Las sesiones duran entre 20 y 30 minutos y pueden realizarse hasta 6 veces por semana. A simple vista, en éstas se ve a un niño jugando con un adulto en el piso (o a la altura necesaria para que ambos puedan establecer conexión desde la mirada), pero es mucho más que eso. La terapia apunta a que el adulto ayude al niño a ampliar sus círculos de comunicación al ponerse a su nivel de desarrollo y a partir de ahí fortalecer sus habilidades. Durante ese «juego» se movilizan las capacidades interactivas del niño, como la percepción, el lenguaje, la exploración motora y el proceso sensorial. Tal vez es un chico que no comprende el lenguaje, quizás todavía no puede estar regulado y alerta a su entorno o le cuesta mantener la mirada, entonces una de las estrategias es ponerse a su altura para que no le cueste mirar al adulto, en definitiva, son estrategias de sentido común.

Quienes trabajan con el modelo DIR buscan que todas las personas importantes en la vida del chico hagan Floortime respetando el nivel de desarrollo en el que está. Greenspan describió 16 niveles del desarrollo emocional funcional y de ellos en las terapias llegan a trabajar los primeros nueve. Quizás el chico tiene 7 años, pero tienen que interactuar en nivel 1, 2 y 3; y esto no tiene nada que ver con la inteligencia sino que se trata de la capacidad del niño de poder estar regulado, vinculado, atento, de iniciar interacciones… Por eso, lo primero que se mira es la D, respetando el perfil de desarrollo; se busca cuál es su perfil individual y teniendo en cuenta el desarrollo y su individualidad ajustan la R, o sea los patrones de interacción y de relación.

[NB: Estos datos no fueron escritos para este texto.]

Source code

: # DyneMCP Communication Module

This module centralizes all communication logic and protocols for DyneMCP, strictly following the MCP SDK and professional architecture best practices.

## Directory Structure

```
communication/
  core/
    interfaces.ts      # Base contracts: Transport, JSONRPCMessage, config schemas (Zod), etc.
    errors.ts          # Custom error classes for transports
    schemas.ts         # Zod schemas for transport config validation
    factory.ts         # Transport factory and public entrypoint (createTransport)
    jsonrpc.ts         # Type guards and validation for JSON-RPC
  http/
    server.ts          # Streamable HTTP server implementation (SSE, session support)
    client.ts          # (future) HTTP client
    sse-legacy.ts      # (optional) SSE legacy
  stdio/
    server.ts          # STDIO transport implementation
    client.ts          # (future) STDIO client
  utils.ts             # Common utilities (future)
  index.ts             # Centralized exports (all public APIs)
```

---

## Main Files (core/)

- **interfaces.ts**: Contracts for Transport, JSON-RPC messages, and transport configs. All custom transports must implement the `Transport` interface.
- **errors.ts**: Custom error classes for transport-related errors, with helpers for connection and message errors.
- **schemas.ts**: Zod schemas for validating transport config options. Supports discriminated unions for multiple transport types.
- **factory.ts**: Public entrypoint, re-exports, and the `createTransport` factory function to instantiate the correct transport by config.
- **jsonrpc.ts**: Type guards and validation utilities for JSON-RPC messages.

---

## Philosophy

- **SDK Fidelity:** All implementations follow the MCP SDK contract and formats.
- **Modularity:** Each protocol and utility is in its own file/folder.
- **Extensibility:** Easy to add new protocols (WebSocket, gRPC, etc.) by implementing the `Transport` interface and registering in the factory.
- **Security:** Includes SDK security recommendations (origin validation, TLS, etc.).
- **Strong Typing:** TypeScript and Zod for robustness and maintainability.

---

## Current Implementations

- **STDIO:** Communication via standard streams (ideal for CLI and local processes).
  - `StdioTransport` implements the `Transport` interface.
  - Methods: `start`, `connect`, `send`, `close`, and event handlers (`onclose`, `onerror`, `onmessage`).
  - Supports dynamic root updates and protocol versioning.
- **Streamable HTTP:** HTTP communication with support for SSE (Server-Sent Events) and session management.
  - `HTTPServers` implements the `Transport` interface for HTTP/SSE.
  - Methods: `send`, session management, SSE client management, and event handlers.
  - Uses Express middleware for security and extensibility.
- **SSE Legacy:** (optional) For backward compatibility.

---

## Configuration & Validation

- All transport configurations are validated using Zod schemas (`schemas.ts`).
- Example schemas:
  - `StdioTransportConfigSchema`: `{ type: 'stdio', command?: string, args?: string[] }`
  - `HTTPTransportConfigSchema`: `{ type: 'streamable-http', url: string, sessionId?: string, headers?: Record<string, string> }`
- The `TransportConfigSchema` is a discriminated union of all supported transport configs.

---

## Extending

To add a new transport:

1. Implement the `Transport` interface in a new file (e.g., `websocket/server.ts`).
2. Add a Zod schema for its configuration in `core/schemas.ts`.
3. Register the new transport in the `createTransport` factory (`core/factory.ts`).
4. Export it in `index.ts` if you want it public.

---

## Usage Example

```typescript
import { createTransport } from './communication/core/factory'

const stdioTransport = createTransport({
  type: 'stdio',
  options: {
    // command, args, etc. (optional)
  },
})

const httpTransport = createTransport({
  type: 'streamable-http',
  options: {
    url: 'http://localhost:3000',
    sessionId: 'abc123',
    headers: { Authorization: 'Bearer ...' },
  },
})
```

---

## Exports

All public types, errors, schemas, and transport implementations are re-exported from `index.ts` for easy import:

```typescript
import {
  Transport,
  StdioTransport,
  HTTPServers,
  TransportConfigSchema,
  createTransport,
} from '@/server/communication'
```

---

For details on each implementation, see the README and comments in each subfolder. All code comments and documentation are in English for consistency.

Para quiénes se aconseja la Terapia DIR/Floortime

Fue desarrollado para personas —sobre todo niños y adolescentes— con desafíos en el desarrollo a lo largo de su vida y se lo puede implementar con diagnósticos diferentes, con condiciones diferentes; por eso tiene mucho peso en el tratamiento integral de personas dentro del espectro autista. La ventaja del Floortime es que sirve más allá del diagnóstico de TEA porque trata de evaluar el nivel comunicacional del niño y de buscar el nivel en el que está y a partir de ahí se comienza a trabajar para comunicarnos con él desde ‘su’ nivel. Si no se logra establecer ese contacto, nunca se logrará que haga algo porque no puede comprender. Los padres están incluidos en la terapia (no dura más de media hora) y lo pueden poner en practica en cada momento de su vida. El desafío es ayudarlos a mejorar su socialización. Además, a través de esa terapia se ayuda a la familia a volver a disfrutar de estar con ese hijo que requiere más desafíos de los que sus padres esperaban. Las personas con problemas en el desarrollo tienen que tener como un traje a medida.